Уже с утра не было связи с Лапшиным. Под артиллерийскую канонаду заканчивался там бой. Это из всех стволов стреляла немецкая артиллерия, а разрывов ее отсюда уже и слышно не было. Слушать это отсюда и бездействовать было тяжелее всего, нервы у людей были напряжены, фронт отдалялся, и каждый боец понимал теперь: дальше очередь их. Немцы еще не начали наступать, но корпус уже оборонялся. И это было самое непоправимое.
Если бы в момент прорыва у немцев оказалось достаточно сил, и они бы контратаковали, и корпус понес потери, они не добились бы того, что делало сейчас за них время. Убить в бою одного, десять, сто солдат - это значит только уменьшить армию на определенное количество людей, а сила наступления при этом может не измениться. Но оставшийся в живых и зараженный паникой солдат один способен вызвать эпидемию страха.

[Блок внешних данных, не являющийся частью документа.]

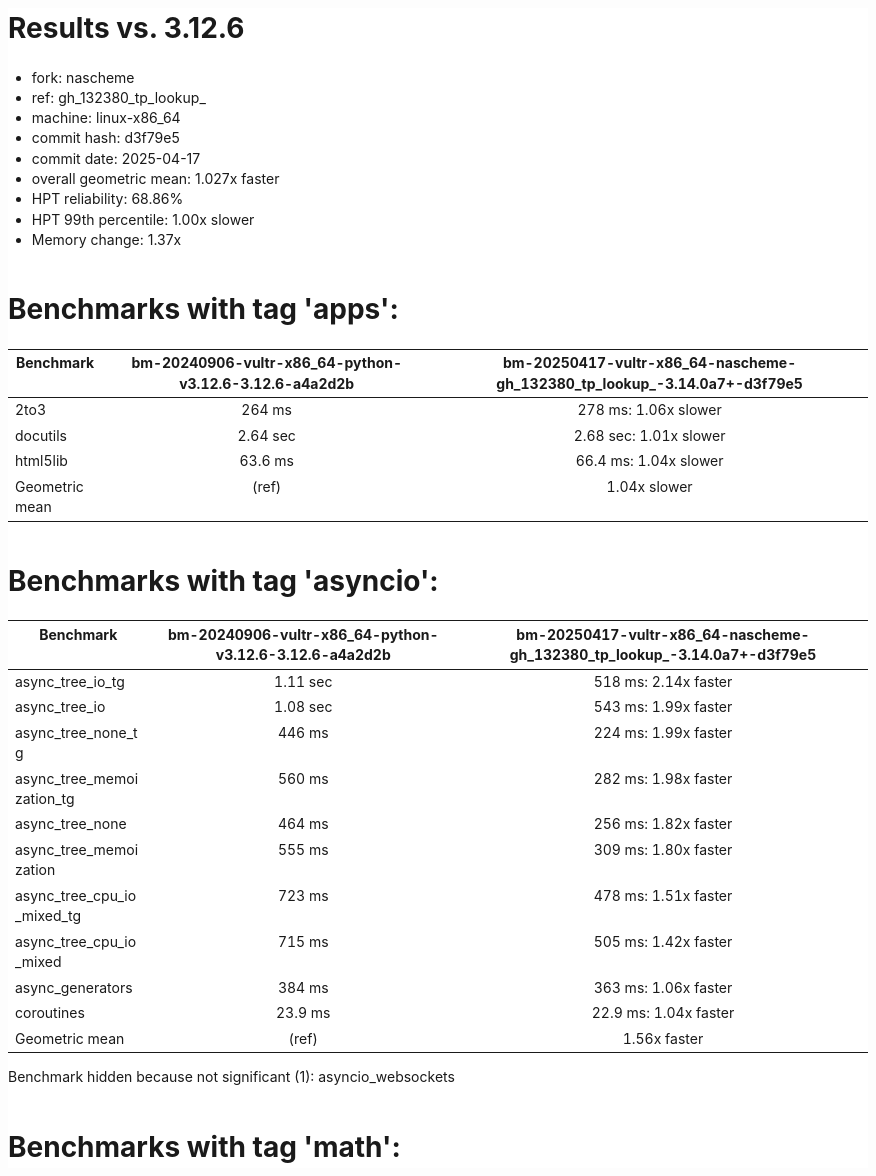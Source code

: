# Results vs. 3.12.6

- fork: nascheme
- ref: gh_132380_tp_lookup_
- machine: linux-x86_64
- commit hash: d3f79e5
- commit date: 2025-04-17
- overall geometric mean: 1.027x faster
- HPT reliability: 68.86%
- HPT 99th percentile: 1.00x slower
- Memory change: 1.37x

Benchmarks with tag 'apps':
===========================

| Benchmark      | bm-20240906-vultr-x86_64-python-v3.12.6-3.12.6-a4a2d2b | bm-20250417-vultr-x86_64-nascheme-gh_132380_tp_lookup_-3.14.0a7+-d3f79e5 |
|----------------|:------------------------------------------------------:|:------------------------------------------------------------------------:|
| 2to3           | 264 ms                                                 | 278 ms: 1.06x slower                                                     |
| docutils       | 2.64 sec                                               | 2.68 sec: 1.01x slower                                                   |
| html5lib       | 63.6 ms                                                | 66.4 ms: 1.04x slower                                                    |
| Geometric mean | (ref)                                                  | 1.04x slower                                                             |

Benchmarks with tag 'asyncio':
==============================

| Benchmark                  | bm-20240906-vultr-x86_64-python-v3.12.6-3.12.6-a4a2d2b | bm-20250417-vultr-x86_64-nascheme-gh_132380_tp_lookup_-3.14.0a7+-d3f79e5 |
|----------------------------|:------------------------------------------------------:|:------------------------------------------------------------------------:|
| async_tree_io_tg           | 1.11 sec                                               | 518 ms: 2.14x faster                                                     |
| async_tree_io              | 1.08 sec                                               | 543 ms: 1.99x faster                                                     |
| async_tree_none_tg         | 446 ms                                                 | 224 ms: 1.99x faster                                                     |
| async_tree_memoization_tg  | 560 ms                                                 | 282 ms: 1.98x faster                                                     |
| async_tree_none            | 464 ms                                                 | 256 ms: 1.82x faster                                                     |
| async_tree_memoization     | 555 ms                                                 | 309 ms: 1.80x faster                                                     |
| async_tree_cpu_io_mixed_tg | 723 ms                                                 | 478 ms: 1.51x faster                                                     |
| async_tree_cpu_io_mixed    | 715 ms                                                 | 505 ms: 1.42x faster                                                     |
| async_generators           | 384 ms                                                 | 363 ms: 1.06x faster                                                     |
| coroutines                 | 23.9 ms                                                | 22.9 ms: 1.04x faster                                                    |
| Geometric mean             | (ref)                                                  | 1.56x faster                                                             |

Benchmark hidden because not significant (1): asyncio_websockets

Benchmarks with tag 'math':
===========================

И вот это начиналось уже. Остановленные в момент наивысшего душевного подъема, вынужденные несколько суток бездействовать, слыша ежеминутно, как добивают их армию, люди начали томиться, поползли слухи, по ночам казалось, что немцы обкладывают корпус со всех сторон, стягивают вокруг него силы. И уже не столько немцы, как страшен был сам страх, преумножавший все десятикратно. Связи с командующим армией не было, сведений оттуда не было никаких. Щербатов послал несколько офицеров связи на мотоциклах, послал легкий танк - никто пока не вернулся.
К полудню на шоссе замечены были в бинокль две машины. Щербатову доложили. Он находился в лесу, где сосредоточивались отведенные ночью в тыл части дивизия Нестеренко. Шоссе разрезало лес. Когда Щербатов вышел на шоссе, машины были уже близко. Они шли с большой скоростью, быстро увеличивались, гудение их сильных моторов нарастало. Щербатов узнал переднюю машину: это был "ЗИС" командующего.

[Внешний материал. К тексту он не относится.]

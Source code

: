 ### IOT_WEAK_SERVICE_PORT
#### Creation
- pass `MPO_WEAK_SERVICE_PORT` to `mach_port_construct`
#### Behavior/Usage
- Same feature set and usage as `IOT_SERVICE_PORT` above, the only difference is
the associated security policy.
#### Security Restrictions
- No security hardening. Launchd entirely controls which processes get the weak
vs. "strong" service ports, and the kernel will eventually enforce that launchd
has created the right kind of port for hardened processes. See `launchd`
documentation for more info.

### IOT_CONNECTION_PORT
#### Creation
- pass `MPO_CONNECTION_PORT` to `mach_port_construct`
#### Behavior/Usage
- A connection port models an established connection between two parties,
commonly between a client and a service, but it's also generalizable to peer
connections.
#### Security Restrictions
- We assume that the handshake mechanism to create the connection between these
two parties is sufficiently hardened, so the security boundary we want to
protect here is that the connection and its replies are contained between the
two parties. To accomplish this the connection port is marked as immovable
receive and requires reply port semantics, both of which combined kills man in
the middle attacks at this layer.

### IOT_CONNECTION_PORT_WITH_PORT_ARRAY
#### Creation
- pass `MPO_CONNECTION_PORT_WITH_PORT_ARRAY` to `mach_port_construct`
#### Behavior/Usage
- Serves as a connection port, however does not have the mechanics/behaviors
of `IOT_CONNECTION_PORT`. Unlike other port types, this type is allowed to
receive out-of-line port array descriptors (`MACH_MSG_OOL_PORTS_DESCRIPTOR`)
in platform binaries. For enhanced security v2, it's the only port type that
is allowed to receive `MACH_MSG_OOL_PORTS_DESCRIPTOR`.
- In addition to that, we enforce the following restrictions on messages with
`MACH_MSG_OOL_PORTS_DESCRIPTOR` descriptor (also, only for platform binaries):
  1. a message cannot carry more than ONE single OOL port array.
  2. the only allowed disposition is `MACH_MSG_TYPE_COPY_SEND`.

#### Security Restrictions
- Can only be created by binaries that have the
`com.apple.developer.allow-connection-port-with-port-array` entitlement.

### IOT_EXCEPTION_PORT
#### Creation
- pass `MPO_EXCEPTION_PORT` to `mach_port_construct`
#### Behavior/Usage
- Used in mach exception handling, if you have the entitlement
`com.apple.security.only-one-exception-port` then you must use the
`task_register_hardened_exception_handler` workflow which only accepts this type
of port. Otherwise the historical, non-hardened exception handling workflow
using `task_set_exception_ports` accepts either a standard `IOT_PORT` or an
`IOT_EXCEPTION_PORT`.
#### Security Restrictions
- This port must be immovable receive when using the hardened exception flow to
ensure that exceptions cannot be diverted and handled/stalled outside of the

"ЗИС" остановился. Головой вперед, без фуражке вылез Лапшин, не ответив на приветствие, двинулся в лес. Из другой машины выгружались военные, беспокойно поглядывая на небо. Они старались далеко не отходить, как беженцы, которых в последний момент могут забыть, не взять с собой в машину. Щербатов узнал прокурора, начальника оперативного отдела - они его почему-то не узнавали.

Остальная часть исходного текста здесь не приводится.